The Big Year
Evidently someone forgot to inform David Frankel he was directing a comedy. The memo seems to have also slipped past screenwriter Howard Franklin, who found a way to leave out any laugh inducing scenes or dialogue from a script that would probably take as long to read as it did to write.
"Inspired" by Mark Obmascik's book about a year he spent indulging in a bird-watching competition, "The Big Year" starts out at a huge deficit considering that 99.9% of the movie-going public know nothing about the hobby of "birding" and could care even less. But that's what the story's about, so here we go. Stu (Steve Martin), Brad (Jack Black) and Kenny "Bostick" (Owen Wilson) share a common love of traveling the globe to catch a glimpse of every species of bird they can possibly lay eyes on. What separates the one-track-minded Bostick from the other two birders is that he holds the world record for tracking down 732 bird species in the course of a single year. Bostick is the champ. He’s an asshole, but he’s the guy to beat. Based on the honor system, the British-invented bird-watching competition calls upon its participants to keep count of the species each witnesses or hears—that’s right, even just hearing the call of a particular bird does the job.

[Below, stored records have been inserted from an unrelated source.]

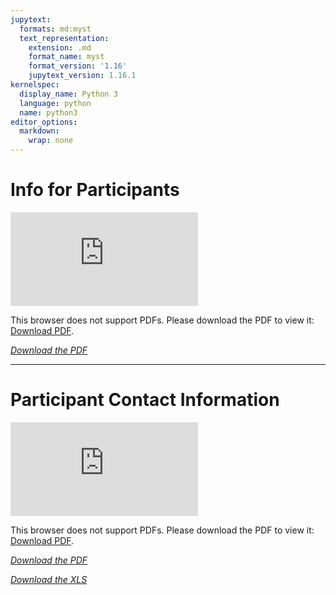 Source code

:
 ```yaml
---
jupytext:
  formats: md:myst
  text_representation:
    extension: .md
    format_name: myst
    format_version: '1.16'
    jupytext_version: 1.16.1
kernelspec:
  display_name: Python 3
  language: python
  name: python3
editor_options:
  markdown:
    wrap: none
---
```

# Info for Participants
<object data="https://ab-rcsc.github.io/GOA_Ungulate-monitoring-methods-workshop/_downloads
/da43668173720fac13561dd06ca200f9/Information-Package-for-Participants-May-7-2024.pdf" type="application/pdf" width="880px" height="1120px">
    <embed src="https://ab-rcsc.github.io/GOA_Ungulate-monitoring-methods-workshop/_downloads
/da43668173720fac13561dd06ca200f9/Information-Package-for-Participants-May-7-2024.pdf">
        <p>This browser does not support PDFs. Please download the PDF to view it: <a href="https://ab-rcsc.github.io/GOA_Ungulate-monitoring-methods-workshop/_downloads
/da43668173720fac13561dd06ca200f9/Information-Package-for-Participants-May-7-2024.pdf">Download PDF</a>.</p>
    </embed>
</object>   

[*Download the PDF*](./files/Information-Package-for-Participants-May-7-2024.pdf)                                               

***

# Participant Contact Information
<object data="https://ab-rcsc.github.io/GOA_Ungulate-monitoring-methods-workshop/_downloads
/5b00a9ead79367491265b25fed971216/Participant-Contact-Info.pdf" type="application/pdf" width="1020px" height="880px">
    <embed src="https://ab-rcsc.github.io/GOA_Ungulate-monitoring-methods-workshop/_downloads
/5b00a9ead79367491265b25fed971216/Participant-Contact-Info.pdf">
        <p>This browser does not support PDFs. Please download the PDF to view it: <a href="https://ab-rcsc.github.io/GOA_Ungulate-monitoring-methods-workshop/_downloads
/5b00a9ead79367491265b25fed971216/Participant-Contact-Info.pdf">Download PDF</a>.</p>
    </embed>
</object>  

[*Download the PDF*](./files/Participant-Contact-Info.pdf)  

[*Download the XLS*](./files/Workshop-Participants-Contact-Information.xlsx)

Even though our three bird-lovers keep meeting up with each other, and the 25 or so other bird-nerds engaged in running off to remote regions whenever a particular sighting is announced through their back-channels of information, they pretend not be working on a "Big Year." Such is the intrigue of the drama. Snooze. Oh there's plenty of boring subplot stuff about Bostick's get-pregnant-crazy wife Jessica (Rosamund Pike), and Brad's romantic pursuit of fellow birder Ellie (Rashida Jones), but there's nothing here to hang your hat on.
What’s most surprising is what short-shrift the filmmakers give to the birds, which is ostensibly the one thing the film’s potential 120 person target-audience would go see the movie for in the first place.
“The Big Year” won’t make you laugh. It won’t make you care anymore about birds than you already do, or don’t. The only thing the movie does is raise a question about the sanity of everyone involved with making the picture in the first place. It might not be in the running for the worst Hollywood movie of 2011, but then again it might.